Abstract
Purpose:
T cells recognizing central nervous system antigens can elicit autoimmune disease, but when properly controlled can mediate neuroprotection (“beneficial autoimmunity”). We examined whether autoreactive T cells that express a T cell antigen receptor (TCR) specific to the retinal antigen IRBP (R161H cells) provide neuroprotection to ganglion cells in a murine glaucoma model of optic nerve crush injury.
Methods:
Purified CD4+ T cells or bone marrow (BM) cells were obtained from R161H donor mice genetically marked with eGFP. Wild type (WT) recipients of R161H T cells or R161H BM chimeras (or appropriate controls) underwent fluorogold labeling of retinal ganglion cells and were subjected to optic nerve crush in one eye. Mice were sacrificed 4 or 7 days after the optic nerve injury. Flat-mounted retinas were imaged for quantification of retinal ganglion cells. Retinas were also cryosectioned for microscopy analysis of eGFP+ cell localization.
Results:
eGFP+ R161H cells were present in the optic nerve head of adoptively transferred mice at 4 days post optic nerve crush injury. These mice experienced 27% less ganglion cell loss compared to mice infused with control polyclonal eGFP+ T cells (p<0.05). In the R161H BM chimeric model, optic nerve crush injured mice experienced a neuroprotective effect at 1 week post injury with a 16% reduction in ganglion cell loss compared to control eGFP+ chimeric mice (p<0.05).

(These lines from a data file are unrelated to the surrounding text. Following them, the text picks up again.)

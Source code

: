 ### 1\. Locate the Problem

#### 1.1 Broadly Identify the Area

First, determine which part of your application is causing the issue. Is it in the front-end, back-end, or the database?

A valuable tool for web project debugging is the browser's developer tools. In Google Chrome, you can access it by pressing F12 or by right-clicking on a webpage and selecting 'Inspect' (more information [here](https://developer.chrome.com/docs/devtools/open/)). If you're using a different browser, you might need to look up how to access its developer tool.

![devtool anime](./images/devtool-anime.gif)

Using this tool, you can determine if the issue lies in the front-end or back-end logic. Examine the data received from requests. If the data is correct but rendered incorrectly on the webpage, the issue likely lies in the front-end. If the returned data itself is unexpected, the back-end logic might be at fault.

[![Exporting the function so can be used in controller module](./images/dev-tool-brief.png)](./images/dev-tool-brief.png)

There were significantly more eGFP+ cells around the optic nerve head in R161H BM chimeric mice at 1 week after optic nerve injury compared to control eGFP+ wild type BM chimeric mice.
Conclusions:
R161H T cells, whether exogenously administered by adoptive transfer, or endogenously developed from transplanted BM, mediate neuroprotection of retinal ganglion cells.
Keywords: 531 ganglion cells •
557 inflammation •
615 neuroprotection